(Saved data entries)
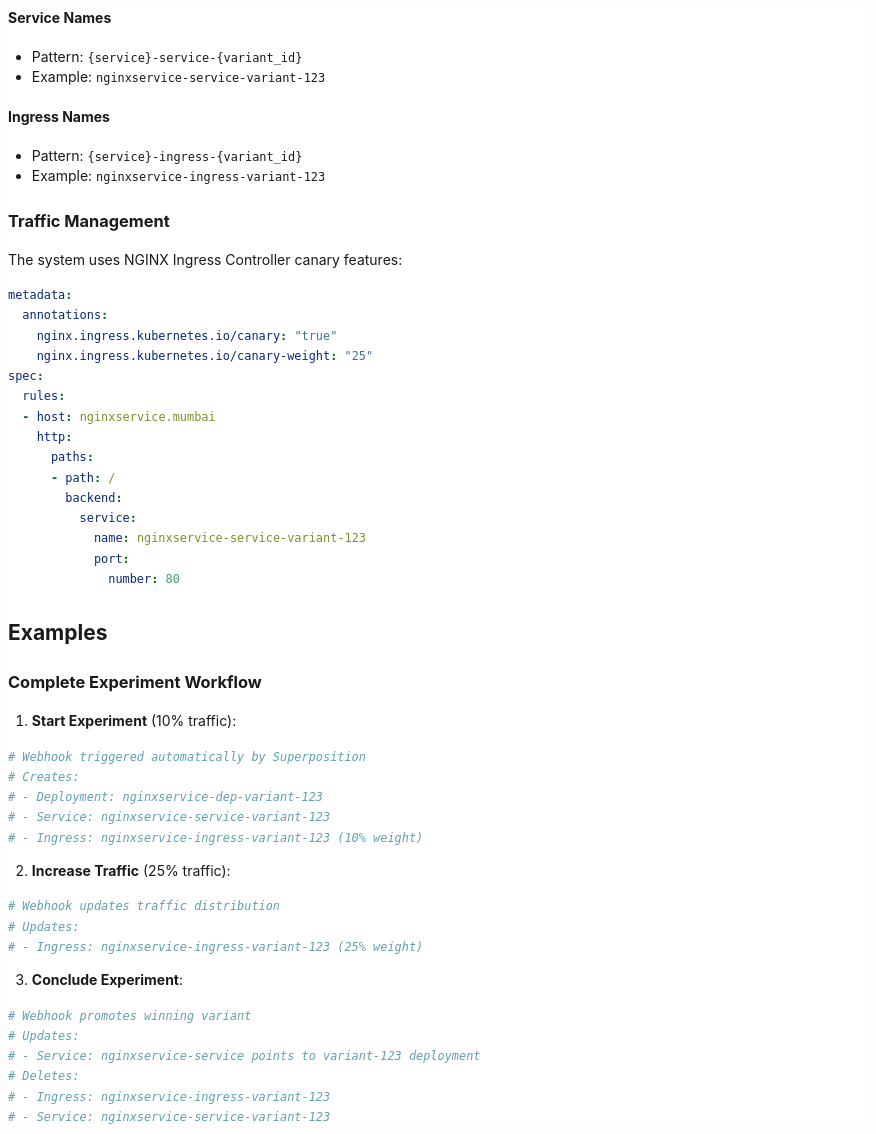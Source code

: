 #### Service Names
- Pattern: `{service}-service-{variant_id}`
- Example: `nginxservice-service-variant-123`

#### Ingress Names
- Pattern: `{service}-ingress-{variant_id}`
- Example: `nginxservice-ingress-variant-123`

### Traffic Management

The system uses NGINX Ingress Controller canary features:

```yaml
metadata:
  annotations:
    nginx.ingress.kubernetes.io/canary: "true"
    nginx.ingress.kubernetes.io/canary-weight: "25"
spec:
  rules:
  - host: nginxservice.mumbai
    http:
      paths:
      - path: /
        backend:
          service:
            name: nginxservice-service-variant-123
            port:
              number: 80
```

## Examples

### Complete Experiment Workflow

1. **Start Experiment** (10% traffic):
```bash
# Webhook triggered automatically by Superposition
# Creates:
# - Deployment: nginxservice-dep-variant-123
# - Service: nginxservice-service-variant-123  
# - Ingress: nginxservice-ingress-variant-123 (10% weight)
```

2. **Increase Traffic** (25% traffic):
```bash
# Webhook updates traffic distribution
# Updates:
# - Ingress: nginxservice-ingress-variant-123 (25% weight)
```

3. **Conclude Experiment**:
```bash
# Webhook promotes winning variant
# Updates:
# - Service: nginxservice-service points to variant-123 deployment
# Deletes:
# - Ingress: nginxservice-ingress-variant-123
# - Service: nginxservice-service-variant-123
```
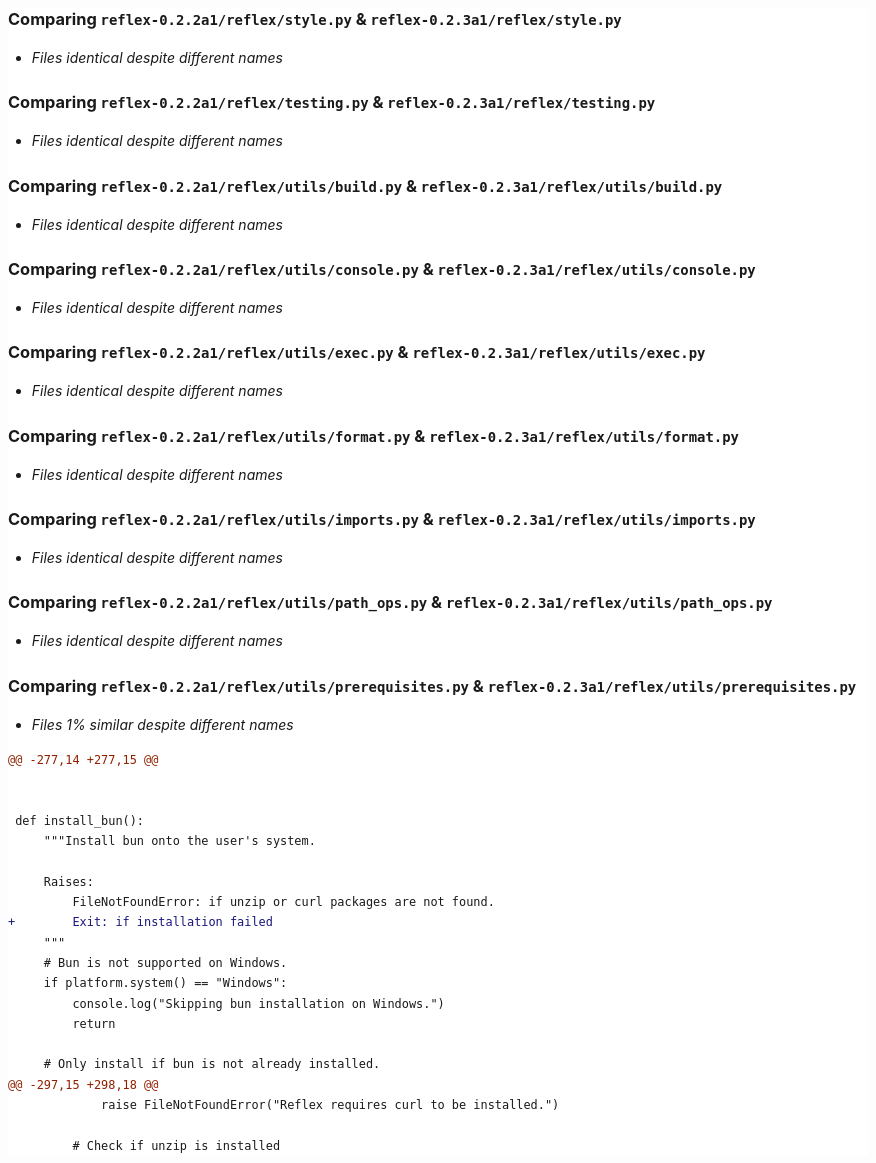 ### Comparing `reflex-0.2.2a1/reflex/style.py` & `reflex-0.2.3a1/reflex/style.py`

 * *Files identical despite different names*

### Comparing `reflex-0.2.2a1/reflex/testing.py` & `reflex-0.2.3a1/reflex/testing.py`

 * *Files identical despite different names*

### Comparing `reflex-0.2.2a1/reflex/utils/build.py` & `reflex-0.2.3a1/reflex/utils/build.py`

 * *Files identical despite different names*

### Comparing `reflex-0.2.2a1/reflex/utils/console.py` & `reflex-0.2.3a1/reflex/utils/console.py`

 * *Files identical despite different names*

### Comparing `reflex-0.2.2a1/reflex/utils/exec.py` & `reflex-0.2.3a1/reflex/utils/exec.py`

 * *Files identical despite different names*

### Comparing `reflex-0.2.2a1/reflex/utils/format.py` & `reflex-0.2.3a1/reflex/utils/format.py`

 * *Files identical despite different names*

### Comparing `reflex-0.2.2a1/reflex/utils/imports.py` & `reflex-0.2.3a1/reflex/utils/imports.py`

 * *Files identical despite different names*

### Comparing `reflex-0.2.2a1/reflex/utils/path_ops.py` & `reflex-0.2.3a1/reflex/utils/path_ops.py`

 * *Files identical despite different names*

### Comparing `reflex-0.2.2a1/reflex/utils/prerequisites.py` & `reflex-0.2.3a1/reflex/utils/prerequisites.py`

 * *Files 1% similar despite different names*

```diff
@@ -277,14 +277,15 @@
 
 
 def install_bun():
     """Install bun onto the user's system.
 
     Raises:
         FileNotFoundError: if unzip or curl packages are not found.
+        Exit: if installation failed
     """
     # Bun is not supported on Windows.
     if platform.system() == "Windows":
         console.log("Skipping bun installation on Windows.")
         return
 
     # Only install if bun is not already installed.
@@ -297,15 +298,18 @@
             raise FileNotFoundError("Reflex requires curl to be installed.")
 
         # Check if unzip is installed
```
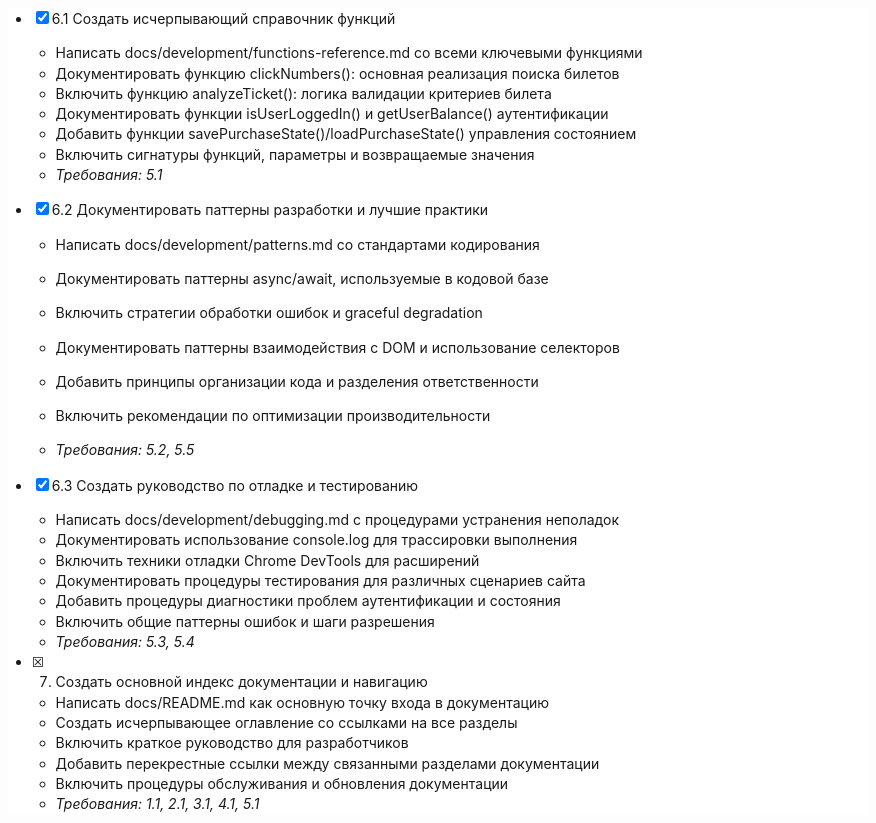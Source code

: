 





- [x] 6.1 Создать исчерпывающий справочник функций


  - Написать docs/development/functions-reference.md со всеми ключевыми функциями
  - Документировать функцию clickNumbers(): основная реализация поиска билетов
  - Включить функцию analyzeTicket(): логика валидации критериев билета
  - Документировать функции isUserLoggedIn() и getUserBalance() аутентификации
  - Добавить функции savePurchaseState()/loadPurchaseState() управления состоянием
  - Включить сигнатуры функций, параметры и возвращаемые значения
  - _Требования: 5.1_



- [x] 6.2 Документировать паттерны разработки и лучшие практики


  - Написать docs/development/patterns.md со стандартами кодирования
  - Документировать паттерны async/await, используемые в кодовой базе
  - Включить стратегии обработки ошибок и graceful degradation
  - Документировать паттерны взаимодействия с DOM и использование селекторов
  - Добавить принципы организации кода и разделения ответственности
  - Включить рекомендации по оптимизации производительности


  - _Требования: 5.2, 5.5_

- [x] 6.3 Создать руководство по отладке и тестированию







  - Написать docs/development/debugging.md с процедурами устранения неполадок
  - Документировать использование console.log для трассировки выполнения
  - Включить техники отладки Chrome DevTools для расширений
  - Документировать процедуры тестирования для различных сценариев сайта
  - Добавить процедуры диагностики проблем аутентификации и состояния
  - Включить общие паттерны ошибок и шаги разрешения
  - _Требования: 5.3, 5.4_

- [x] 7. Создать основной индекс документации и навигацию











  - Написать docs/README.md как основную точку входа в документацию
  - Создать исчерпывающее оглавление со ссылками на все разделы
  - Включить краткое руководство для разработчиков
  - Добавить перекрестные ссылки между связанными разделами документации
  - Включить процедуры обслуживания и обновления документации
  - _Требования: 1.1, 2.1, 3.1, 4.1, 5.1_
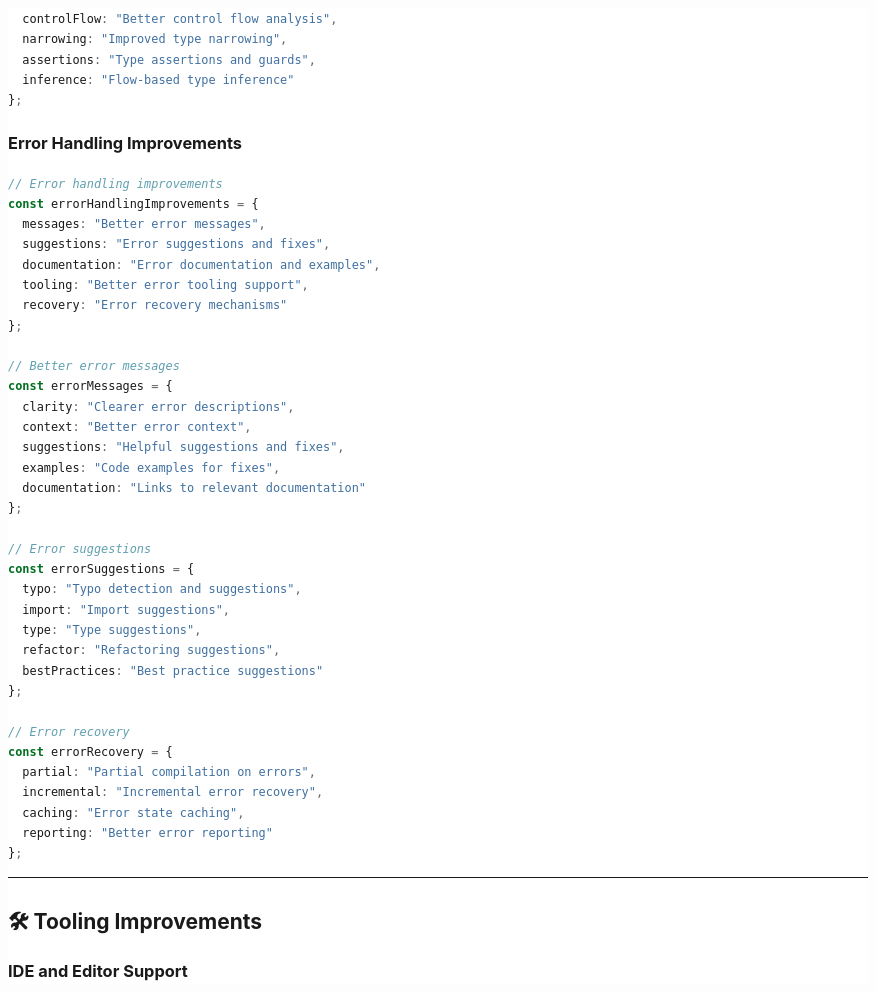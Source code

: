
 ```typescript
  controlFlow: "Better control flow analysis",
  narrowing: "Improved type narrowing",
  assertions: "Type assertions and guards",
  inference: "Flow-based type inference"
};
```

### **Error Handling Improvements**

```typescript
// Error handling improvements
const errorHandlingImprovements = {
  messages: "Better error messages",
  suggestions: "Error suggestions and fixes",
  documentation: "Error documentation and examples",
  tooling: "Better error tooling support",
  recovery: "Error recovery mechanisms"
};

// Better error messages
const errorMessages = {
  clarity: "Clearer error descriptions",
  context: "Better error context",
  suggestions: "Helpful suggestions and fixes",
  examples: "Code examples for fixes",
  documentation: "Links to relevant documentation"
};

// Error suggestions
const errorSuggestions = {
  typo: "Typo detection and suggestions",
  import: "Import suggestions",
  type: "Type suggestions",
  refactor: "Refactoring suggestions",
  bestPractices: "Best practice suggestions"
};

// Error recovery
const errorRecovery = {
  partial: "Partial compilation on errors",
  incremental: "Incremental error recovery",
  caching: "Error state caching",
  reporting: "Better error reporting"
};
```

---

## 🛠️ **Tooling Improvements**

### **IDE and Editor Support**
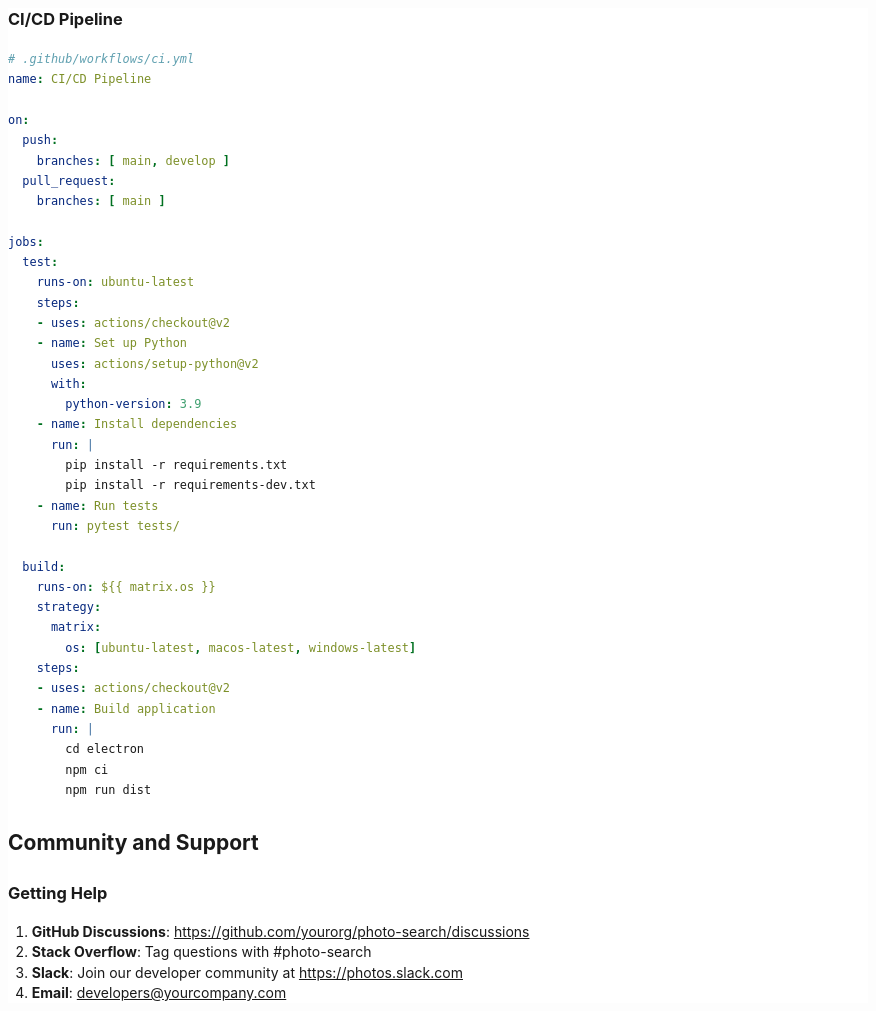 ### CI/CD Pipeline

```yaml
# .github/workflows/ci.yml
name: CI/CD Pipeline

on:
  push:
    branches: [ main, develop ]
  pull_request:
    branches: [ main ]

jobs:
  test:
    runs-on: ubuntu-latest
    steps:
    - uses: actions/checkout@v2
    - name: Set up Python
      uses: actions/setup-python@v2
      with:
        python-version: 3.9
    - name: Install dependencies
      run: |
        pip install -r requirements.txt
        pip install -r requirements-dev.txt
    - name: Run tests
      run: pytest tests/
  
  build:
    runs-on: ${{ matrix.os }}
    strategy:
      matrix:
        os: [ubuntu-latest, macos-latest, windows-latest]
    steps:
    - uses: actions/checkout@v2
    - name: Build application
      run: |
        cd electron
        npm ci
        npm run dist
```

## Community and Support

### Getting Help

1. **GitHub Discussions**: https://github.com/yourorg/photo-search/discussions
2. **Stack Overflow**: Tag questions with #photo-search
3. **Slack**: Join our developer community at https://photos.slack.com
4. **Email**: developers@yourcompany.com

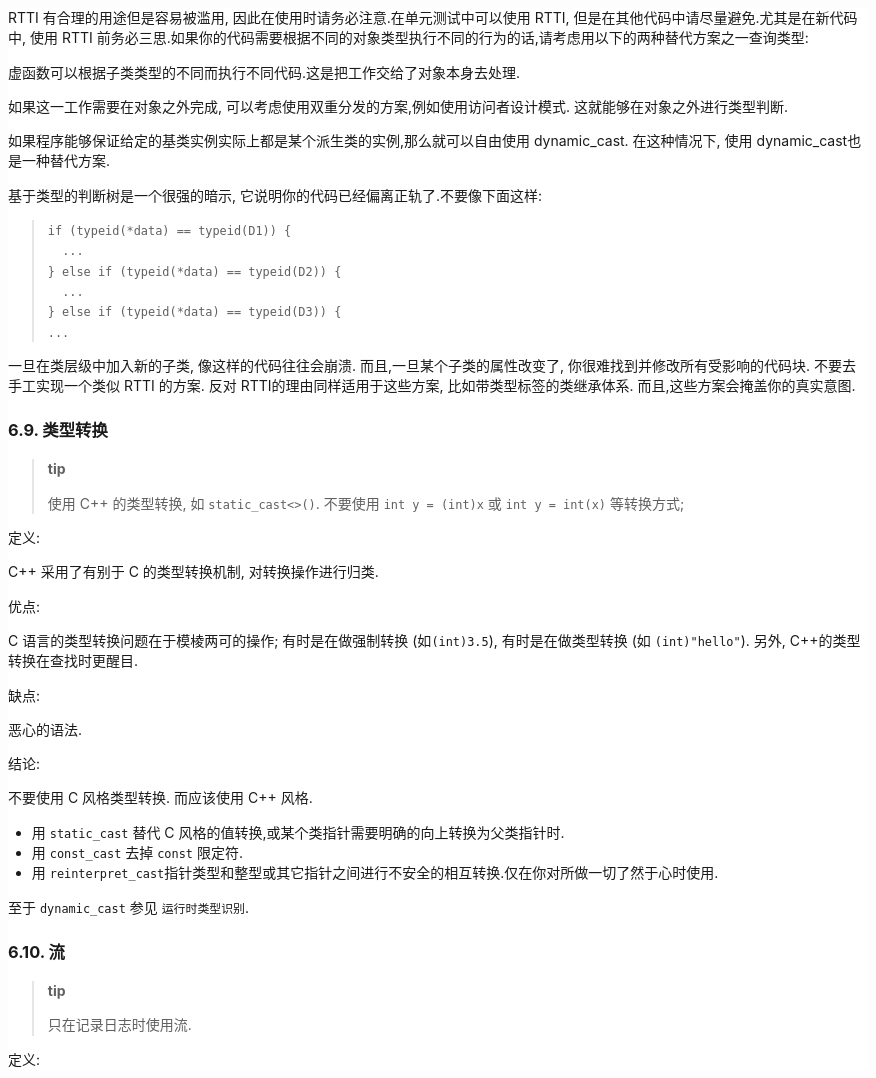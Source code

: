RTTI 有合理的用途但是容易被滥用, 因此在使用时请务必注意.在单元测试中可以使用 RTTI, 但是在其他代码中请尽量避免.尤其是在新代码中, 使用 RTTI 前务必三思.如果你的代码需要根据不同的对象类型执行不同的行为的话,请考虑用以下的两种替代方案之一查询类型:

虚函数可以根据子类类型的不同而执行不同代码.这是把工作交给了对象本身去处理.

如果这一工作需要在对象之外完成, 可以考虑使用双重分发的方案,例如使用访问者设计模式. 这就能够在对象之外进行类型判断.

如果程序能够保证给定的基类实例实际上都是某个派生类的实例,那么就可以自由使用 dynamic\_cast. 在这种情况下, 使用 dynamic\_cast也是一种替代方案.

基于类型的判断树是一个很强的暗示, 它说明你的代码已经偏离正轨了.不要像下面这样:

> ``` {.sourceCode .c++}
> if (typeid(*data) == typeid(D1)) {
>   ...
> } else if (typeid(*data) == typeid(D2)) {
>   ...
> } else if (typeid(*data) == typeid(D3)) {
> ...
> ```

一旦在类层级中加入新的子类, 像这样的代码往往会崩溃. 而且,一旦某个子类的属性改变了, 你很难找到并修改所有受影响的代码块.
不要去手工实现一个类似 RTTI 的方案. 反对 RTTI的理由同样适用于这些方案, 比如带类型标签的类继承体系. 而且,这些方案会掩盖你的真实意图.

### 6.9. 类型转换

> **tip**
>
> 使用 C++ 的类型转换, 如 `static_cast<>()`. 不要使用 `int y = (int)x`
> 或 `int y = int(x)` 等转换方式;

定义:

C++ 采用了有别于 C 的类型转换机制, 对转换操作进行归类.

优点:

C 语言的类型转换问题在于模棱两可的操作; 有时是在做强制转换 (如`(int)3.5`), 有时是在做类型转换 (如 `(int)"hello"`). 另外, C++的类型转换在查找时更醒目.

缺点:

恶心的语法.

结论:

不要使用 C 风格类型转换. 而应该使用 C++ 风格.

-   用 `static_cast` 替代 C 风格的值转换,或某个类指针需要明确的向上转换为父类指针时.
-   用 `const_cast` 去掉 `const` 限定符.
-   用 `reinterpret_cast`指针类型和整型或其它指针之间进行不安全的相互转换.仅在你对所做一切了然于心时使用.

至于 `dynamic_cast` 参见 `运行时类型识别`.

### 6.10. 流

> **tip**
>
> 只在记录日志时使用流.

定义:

Problem to work on
Given the records above, return exactly the lines starting at the line containing "- Включить рекомендации" and ending at the line containing "- Включить общие", including both.

Completed task
  - Включить рекомендации по оптимизации производительности


  - _Требования: 5.2, 5.5_

- [x] 6.3 Создать руководство по отладке и тестированию







  - Написать docs/development/debugging.md с процедурами устранения неполадок
  - Документировать использование console.log для трассировки выполнения
  - Включить техники отладки Chrome DevTools для расширений
  - Документировать процедуры тестирования для различных сценариев сайта
  - Добавить процедуры диагностики проблем аутентификации и состояния
  - Включить общие паттерны ошибок и шаги разрешения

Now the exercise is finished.